2. Ledger / bank account analogy🔗

A partition is like a ledger:

  • Leader A wrote transactions T100–T200 while B and C were disconnected.
  • When A goes offline and B becomes the ledger owner, the ledger that B holds does not contain T100–T200.
  • When A rejoins, A’s extra transactions are removed to reconcile with B’s ledger. Those transactions are permanently erased from the official ledger; if any customer saw those transactions earlier, their view is now inconsistent with the official ledger.

3. Git force-push analogy🔗

Think of leader A’s log like a branch that had commits C100–C200. If B becomes the canonical branch at an earlier commit and the project decides to reset the branch to B’s commit, then commits C100–C200 are lost from the canonical history (unless someone kept a separate copy). That’s like a forced reset (force-push) that discards commits.


How to avoid or mitigate this risk🔗

  • Keep unclean leader election disabled (false) (default) so Kafka never promotes out-of-sync replicas — prevents this class of data loss at the expense of availability.
  • Tune replication and ISR settings:

  • replication.factor >= 3 and min.insync.replicas to ensure enough replicas remain in ISR before commits are acknowledged.

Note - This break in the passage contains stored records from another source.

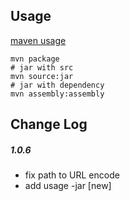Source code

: ## Usage 
[maven usage](http://maven.apache.org/plugins/maven-assembly-plugin/usage.html)

```shell
mvn package
# jar with src
mvn source:jar
# jar with dependency
mvn assembly:assembly
```
## Change Log

##### 1.0.6
+ fix path to URL encode
+ add usage -jar <target> <base dir> [new] 

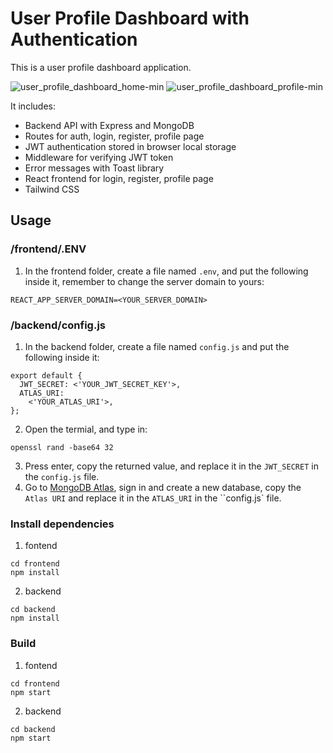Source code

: # User Profile Dashboard with Authentication

This is a user profile dashboard application.

![user_profile_dashboard_home-min](https://i.im.ge/2023/10/06/NekDmJ.user-profile-dashboard-home-min.png)
![user_profile_dashboard_profile-min](https://i.im.ge/2023/10/06/Nekz7c.user-profile-dashboard-profile-min.png)

It includes:
- Backend API with Express and MongoDB
- Routes for auth, login, register, profile page
- JWT authentication stored in browser local storage
- Middleware for verifying JWT token
- Error messages with Toast library
- React frontend for login, register, profile page
- Tailwind CSS

## Usage
### /frontend/.ENV
1. In the frontend folder, create a file named ``.env``, and put the following inside it, remember to change the server domain to yours:
```
REACT_APP_SERVER_DOMAIN=<YOUR_SERVER_DOMAIN>
```

### /backend/config.js
1. In the backend folder, create a file named ``config.js`` and put the following inside it:
```
export default {
  JWT_SECRET: <'YOUR_JWT_SECRET_KEY'>,
  ATLAS_URI:
    <'YOUR_ATLAS_URI'>,
};
```
2. Open the termial, and type in:
```
openssl rand -base64 32
```
3. Press enter, copy the returned value, and replace it in the ``JWT_SECRET`` in the ``config.js`` file.
4. Go to [MongoDB Atlas](https://cloud.mongodb.com/), sign in and create a new database, copy the ``Atlas URI`` and replace it in the ``ATLAS_URI`` in the ``config.js` file.

### Install dependencies
1. fontend
```
cd frontend
npm install
```

2. backend
```
cd backend
npm install
```

### Build
1. fontend
```
cd frontend
npm start
```

2. backend
```
cd backend
npm start
```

  • Use acks=all on producers to ensure writes are replicated to ISRs before being acknowledged.
  • Avoid long follower lag: ensure network, disk I/O, and broker health are monitored; use rack awareness and capacity planning to reduce chance of slow followers.
  • Controlled broker shutdowns (graceful shutdown) so leadership transfers cleanly and followers remain in sync.
  • Back up critical data externally (mirror to durable storage) if any data loss is unacceptable.
  • Operational plan: if you ever enable unclean leader election in an emergency to restore availability, be aware you may lose messages and should reconcile downstream systems accordingly; switch it back to false after recovery.

Final takeaway🔗

When a follower deletes records that the current leader does not have, Kafka is enforcing that the leader is the single source of truth. That deletion is permanent inside the Kafka cluster — if no replica retained those messages, they are irrecoverably lost from the topic. This behavior is the exact trade-off controlled by unclean.leader.election.enable: higher availability with possible data loss versus strong durability and consistency with possible temporary unavailability.